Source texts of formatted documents
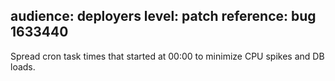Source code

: audience: deployers
level: patch
reference: bug 1633440
---

Spread cron task times that started at 00:00 to minimize CPU spikes and DB loads.
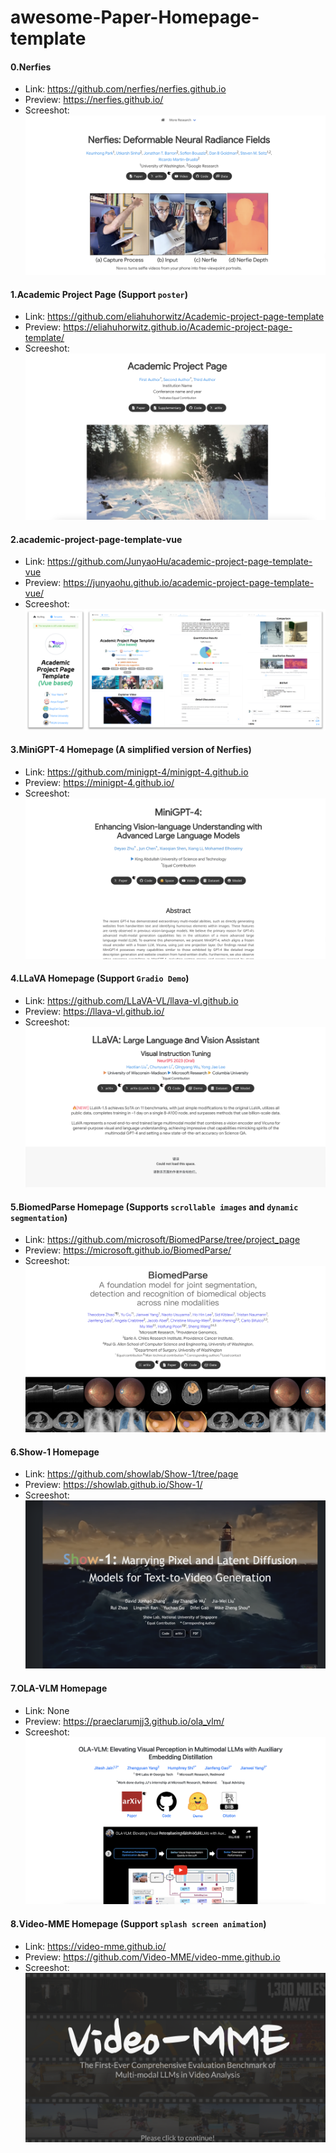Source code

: # awesome-Paper-Homepage-template

#### 0.Nerfies

- Link: https://github.com/nerfies/nerfies.github.io
- Preview: https://nerfies.github.io/
- Screeshot:
![](assets/nerfies.png)

#### 1.Academic Project Page (Support `poster`)

- Link: https://github.com/eliahuhorwitz/Academic-project-page-template
- Preview: https://eliahuhorwitz.github.io/Academic-project-page-template/
- Screeshot:
![](assets/adademic-project.png)

#### 2.academic-project-page-template-vue

- Link: https://github.com/JunyaoHu/academic-project-page-template-vue
- Preview: https://junyaohu.github.io/academic-project-page-template-vue/
- Screeshot:
![](assets/395843745-0432d357-7bed-4c48-b846-80e4cfa56f12.png)

#### 3.MiniGPT-4 Homepage (A simplified version of Nerfies)

- Link: https://github.com/minigpt-4/minigpt-4.github.io
- Preview: https://minigpt-4.github.io/
- Screeshot:
![](assets/minigpt-4.png)

#### 4.LLaVA Homepage (Support `Gradio Demo`)

- Link: https://github.com/LLaVA-VL/llava-vl.github.io
- Preview: https://llava-vl.github.io/
- Screeshot:
![](assets/llava.png)

#### 5.BiomedParse Homepage (Supports `scrollable images` and `dynamic segmentation`)

- Link: https://github.com/microsoft/BiomedParse/tree/project_page
- Preview: https://microsoft.github.io/BiomedParse/
- Screeshot:
![](assets/biomedparse.png)

#### 6.Show-1 Homepage

- Link: https://github.com/showlab/Show-1/tree/page
- Preview: https://showlab.github.io/Show-1/
- Screeshot:
![](assets/show-1.png)

#### 7.OLA-VLM Homepage

- Link: None
- Preview: https://praeclarumjj3.github.io/ola_vlm/
- Screeshot:
![](assets/ola-vlm.png)

#### 8.Video-MME Homepage (Support `splash screen animation`)

- Link: https://video-mme.github.io/
- Preview: https://github.com/Video-MME/video-mme.github.io
- Screeshot:
![](assets/video-mme.png)
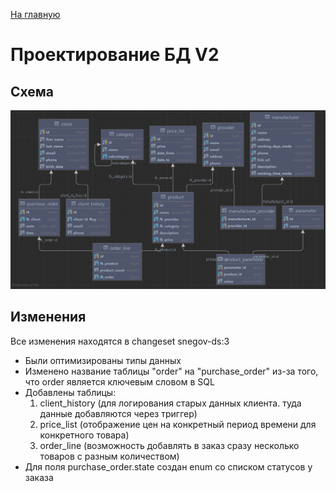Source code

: [На главную](../../README.MD)

# Проектирование БД V2
## Схема
![](../../src/main/resources/images/erd_v2.png)

## Изменения
Все изменения находятся в changeset snegov-ds:3
- Были оптимизированы типы данных
- Изменено название таблицы "order" на "purchase_order" из-за того, что order является ключевым словом в SQL
- Добавлены таблицы:
    1) client_history (для логирования старых данных клиента. туда данные добавляются через триггер)
    2) price_list (отображение цен на конкретный период времени для конкретного товара)
    3) order_line (возможность добавлять в заказ сразу несколько товаров с разным количеством)
- Для поля purchase_order.state создан enum со списком статусов у заказа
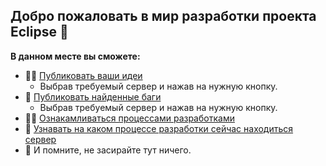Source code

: ## Добро пожаловать в мир разработки проекта Eclipse 👋


**В данном месте вы сможете:**

- 🙋‍♀️ [Публиковать ваши идеи](#)
    - Выбрав требуемый сервер и нажав на нужную кнопку.
- 🌈 [Публиковать найденные баги](#)
    - Выбрав требуемый сервер и нажав на нужную кнопку.
- 👩‍💻 [Ознакамливаться процессами разработками](https://github.com/orgs/TODO-Eclipse/projects/2)
- 🍿 [Узнавать на каком процессе разработки сейчас находиться сервер](https://github.com/orgs/TODO-Eclipse/projects/2)
- 🧙 И помните, не засирайте тут ничего.
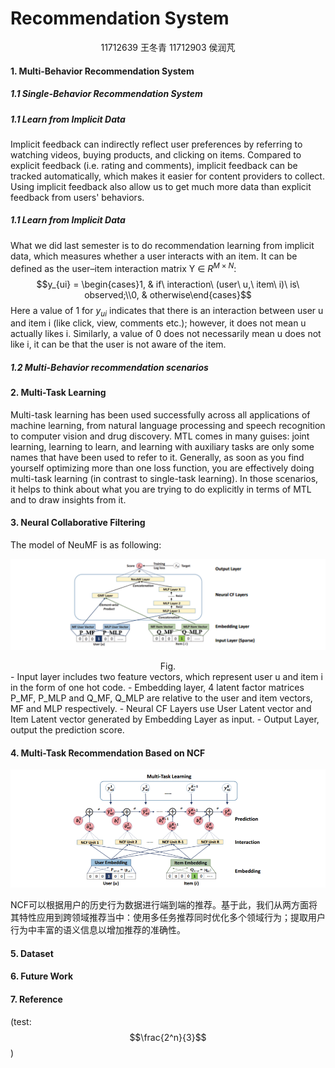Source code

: # Recommendation System

<center>
    11712639 王冬青   
    11712903 侯润芃
</center>

#### 1. Multi-Behavior Recommendation System

##### 1.1 Single-Behavior Recommendation System



##### 1.1 Learn from Implicit Data
Implicit feedback can indirectly reflect user preferences by referring to watching videos, buying products, and clicking on items. Compared to explicit feedback (i.e. rating and comments), implicit feedback can be tracked automatically, which makes it easier for content providers to collect. Using implicit feedback also allow us to get much more data than explicit feedback from users' behaviors.

##### 1.1 Learn from Implicit Data
What we did last semester is to do recommendation learning from implicit data, which measures whether a user interacts with an item. It can be defined as the user–item interaction matrix Y ∈ $R^{M×N}$:
$$y_{ui} = \begin{cases}1, & if\ interaction\ (user\ u,\ item\ i)\ is\ observed;\\0, & otherwise\end{cases}$$
Here a value of 1 for $y_{ui}$ indicates that there is an interaction between user u and item i (like click, view, comments etc.); however, it does not mean u actually likes i. Similarly, a value of 0 does not necessarily mean u does not like i, it can be that the user is not aware of the item. 

##### 1.2 Multi-Behavior recommendation scenarios 



#### 2. Multi-Task Learning

Multi-task learning has been used successfully across all applications of machine learning, from natural language processing and speech recognition to computer vision and drug discovery. MTL comes in many guises: joint learning, learning to learn, and learning with auxiliary tasks are only some names that have been used to refer to it. Generally, as soon as you find yourself optimizing more than one loss function, you are effectively doing multi-task learning (in contrast to single-task learning). In those scenarios, it helps to think about what you are trying to do explicitly in terms of MTL and to draw insights from it.

#### 3. Neural Collaborative Filtering

The model of NeuMF is as following:

![1578301143866](https://github.com/DanielGaebelein/Experiment/blob/master/pictures/1578301143866.png)

<center>Fig.</center>
- Input layer includes two feature vectors, which represent user u and item i in the form of one hot code. 
- Embedding layer, 4 latent factor matrices P_MF, P_MLP and Q_MF, Q_MLP are relative to the user and item vectors, MF and MLP respectively. 
- Neural CF Layers use User Latent vector and Item Latent vector generated by Embedding Layer as input.
- Output Layer, output the prediction score.



#### 4. Multi-Task Recommendation Based on NCF

![1585082870424](https://github.com/DanielGaebelein/Experiment/blob/master/pictures/1585082870424.png)

NCF可以根据用户的历史行为数据进行端到端的推荐。基于此，我们从两方面将其特性应用到跨领域推荐当中：使用多任务推荐同时优化多个领域行为；提取用户行为中丰富的语义信息以增加推荐的准确性。



#### 5. Dataset



#### 6. Future Work



#### 7. Reference



(test:$$\frac{2^n}{3}$$)

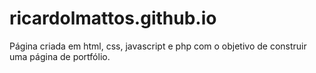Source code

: # ricardolmattos.github.io

Página criada em html, css, javascript e php com o objetivo de construir uma página de portfólio.
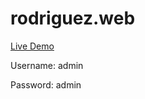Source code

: # rodriguez.web

[Live Demo](https://josuemartinez.github.io/rodriguez.web/)



Username: admin

Password: admin
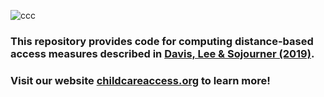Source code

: ![ccc](https://user-images.githubusercontent.com/19377892/74088953-8a40b100-4a61-11ea-9adb-9a82d6c030c4.PNG)

### This repository provides code for computing distance-based access measures described in [Davis, Lee & Sojourner (2019)](https://www.sciencedirect.com/science/article/pii/S0885200618300851).

### Visit our website [childcareaccess.org](http://childcareaccess.org/) to learn more!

What the task asks
Return nothing except the lines from the one containing "- Neural CF" through the final line of the data, copied exactly. Leave out all pictures.

The completed task
- Neural CF Layers use User Latent vector and Item Latent vector generated by Embedding Layer as input.
- Output Layer, output the prediction score.



#### 4. Multi-Task Recommendation Based on NCF

![1585082870424](https://github.com/DanielGaebelein/Experiment/blob/master/pictures/1585082870424.png)

NCF可以根据用户的历史行为数据进行端到端的推荐。基于此，我们从两方面将其特性应用到跨领域推荐当中：使用多任务推荐同时优化多个领域行为；提取用户行为中丰富的语义信息以增加推荐的准确性。



#### 5. Dataset



#### 6. Future Work



#### 7. Reference



(test:$$\frac{2^n}{3}$$)

Source code

: # ricardolmattos.github.io

Página criada em html, css, javascript e php com o objetivo de construir uma página de portfólio.
Source code

: # rodriguez.web

[Live Demo](https://josuemartinez.github.io/rodriguez.web/)



Username: admin

Password: admin
Source code

: ![ccc](https://user-images.githubusercontent.com/19377892/74088953-8a40b100-4a61-11ea-9adb-9a82d6c030c4.PNG)

### This repository provides code for computing distance-based access measures described in [Davis, Lee & Sojourner (2019)](https://www.sciencedirect.com/science/article/pii/S0885200618300851).

### Visit our website [childcareaccess.org](http://childcareaccess.org/) to learn more!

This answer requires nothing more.